Nein zu den extremen Agrar-Initiativen – und ich nehme an der Abstimmung teil!

Inzwischen stehen wir wenige Tage vor der wegweisenden Abstimmung über die beiden Agrar-Initiativen. Ab jetzt können wir nur noch zwei Dinge tun: Hoffen, dass es uns gelungen ist, der Bevölkerung aufzuzeigen, dass die Schweizer Landwirtschaft für sauberes Trinkwasser und eine nachhaltige Lebensmittelproduktion einsteht. Und an der Abstimmung teilnehmen.

Die Argumente beider Seiten wurden ausreichend dargelegt. Stimmbürger, welche sich am 13. Juni aktiv einbringen wollen, haben sich mehrheitlich entschieden.
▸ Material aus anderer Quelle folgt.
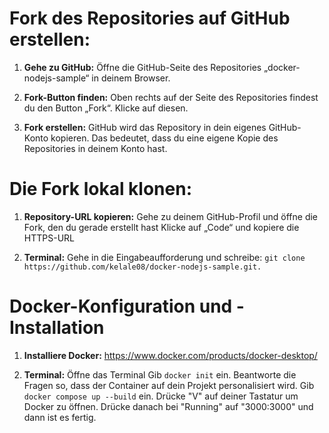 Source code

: # Fork des Repositories auf GitHub erstellen:

1.  **Gehe zu GitHub:** Öffne die GitHub-Seite des Repositories „docker-nodejs-sample“ in deinem Browser.

2.  **Fork-Button finden:** Oben rechts auf der Seite des Repositories findest du den Button „Fork“. Klicke auf diesen.

3.  **Fork erstellen:** GitHub wird das Repository in dein eigenes GitHub-Konto kopieren. Das bedeutet, dass du eine eigene Kopie des Repositories in deinem Konto hast.

# Die Fork lokal klonen:

1. **Repository-URL kopieren:** Gehe zu deinem GitHub-Profil und öffne die Fork, den du gerade erstellt hast
Klicke auf „Code“ und kopiere die HTTPS-URL

2. **Terminal:** Gehe in die Eingabeaufforderung und schreibe: `git clone https://github.com/kelale08/docker-nodejs-sample.git.`

# Docker-Konfiguration und -Installation

1. **Installiere Docker:** <https://www.docker.com/products/docker-desktop/>

2. **Terminal:**
Öffne das Terminal
Gib `docker init` ein.
Beantworte die Fragen so, dass der Container auf dein Projekt personalisiert wird.
Gib `docker compose up --build` ein.
Drücke "V" auf deiner Tastatur um Docker zu öffnen.
Drücke danach bei "Running" auf "3000:3000⁠" und dann ist es fertig.
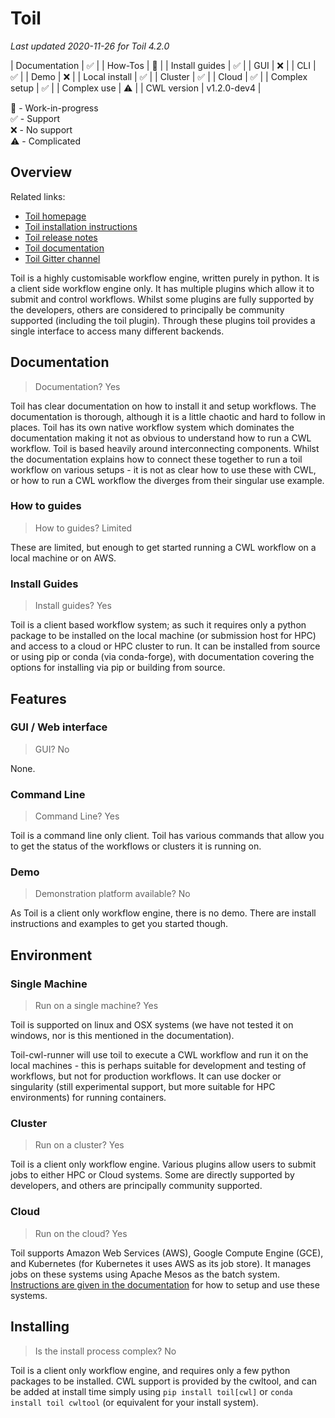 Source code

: # Toil

_Last updated 2020-11-26 for Toil 4.2.0_

| Documentation  | ✅ |
| How-Tos        | 🚧 |
| Install guides | ✅ |
| GUI            | ❌ |
| CLI		 | ️✅ |
| Demo		 | ❌ |
| Local install	 | ✅ |
| Cluster	 | ✅ |
| Cloud		 | ✅ |
| Complex setup	 | ️✅️ |
| Complex use	 | ️⚠️  |
| CWL version	 | v1.2.0-dev4 |

🚧 - Work-in-progress  
✅ - Support  
❌ - No support  
⚠️  - Complicated  

## Overview

Related links:
* [Toil homepage](https://toil.ucsc-cgl.org/)
* [Toil installation instructions](http://toil.readthedocs.io/en/latest/gettingStarted/install.html)
* [Toil release notes](https://github.com/DataBiosphere/toil/releases/latest)
* [Toil documentation](https://toil.readthedocs.io/en/latest/)
* [Toil Gitter channel](https://gitter.im/bd2k-genomics-toil/Lobby)

Toil is a highly customisable workflow engine, written purely in python. It is a client side workflow engine only. It has multiple plugins which allow it to submit and control workflows.  Whilst some plugins are fully supported by the developers, others are considered to principally be community supported (including the toil plugin).  Through these plugins toil provides a single interface to access many different backends. 


## Documentation

> Documentation? Yes

Toil has clear documentation on how to install it and setup workflows. The documentation is thorough, although it is a little chaotic and hard to follow in places. Toil has its own native workflow system which dominates the documentation making it not as obvious to understand how to run a CWL workflow.  Toil is based heavily around interconnecting components. Whilst the documentation explains how to connect these together to run a toil workflow on various setups - it is not as clear how to use these with CWL, or how to run a CWL workflow the diverges from their singular use example.

### How to guides

> How to guides? Limited

These are limited, but enough to get started running a CWL workflow on a local machine or on AWS.

### Install Guides

> Install guides? Yes

Toil is a client based workflow system; as such it requires only a python package to be installed on the local machine (or submission host for HPC) and access to a cloud or HPC cluster to run. It can be installed from source or using pip or conda (via conda-forge), with documentation covering the options for installing via pip or building from source.


## Features

### GUI / Web interface

> GUI? No

None.

### Command Line

> Command Line? Yes

Toil is a command line only client. Toil has various commands that allow you to get the status of the workflows or clusters it is running on.

### Demo

> Demonstration platform available? No

As Toil is a client only workflow engine, there is no demo.  There are install instructions and examples to get you started though.

## Environment

### Single Machine

> Run on a single machine? Yes

Toil is supported on linux and OSX systems (we have not tested it on windows, nor is this mentioned in the documentation).

Toil-cwl-runner will use toil to execute a CWL workflow and run it on the local machines - this is perhaps suitable for development and testing of workflows, but not for production workflows. It can use docker or singularity (still experimental support, but more suitable for HPC environments) for running containers.

### Cluster

> Run on a cluster? Yes

Toil is a client only workflow engine.  Various plugins allow users to submit jobs to either HPC or Cloud systems.  Some are directly supported by developers, and others are principally community supported.

### Cloud

> Run on the cloud? Yes

Toil supports Amazon Web Services (AWS), Google Compute Engine (GCE), and Kubernetes (for Kubernetes it uses AWS as its job store). It manages jobs on these systems using Apache Mesos as the batch system. [Instructions are given in the documentation](https://toil.readthedocs.io/en/latest/running/cloud/cloud.html) for how to setup and use these systems.

## Installing

> Is the install process complex? No

Toil is a client only workflow engine, and requires only a few python packages to be installed. CWL support is provided by the cwltool, and can be added at install time simply using `pip install toil[cwl]` or `conda install toil cwltool` (or equivalent for your install system).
Obwohl ich selber nicht mehr auf einem Betrieb lebe, bleibe ich mit der Landwirtschaft eng verbunden und vertraue ihrer Kompetenz und ihrer Entwicklungsfähigkeit voll und ganz.

Zudem richten meine beiden Töchter ihre berufliche Zukunft ebenfalls in landwirtschaftsnahen Bereichen aus. Für mich persönlich triftige Gründe, mich im Abstimmungskampf aktiv zu engagieren.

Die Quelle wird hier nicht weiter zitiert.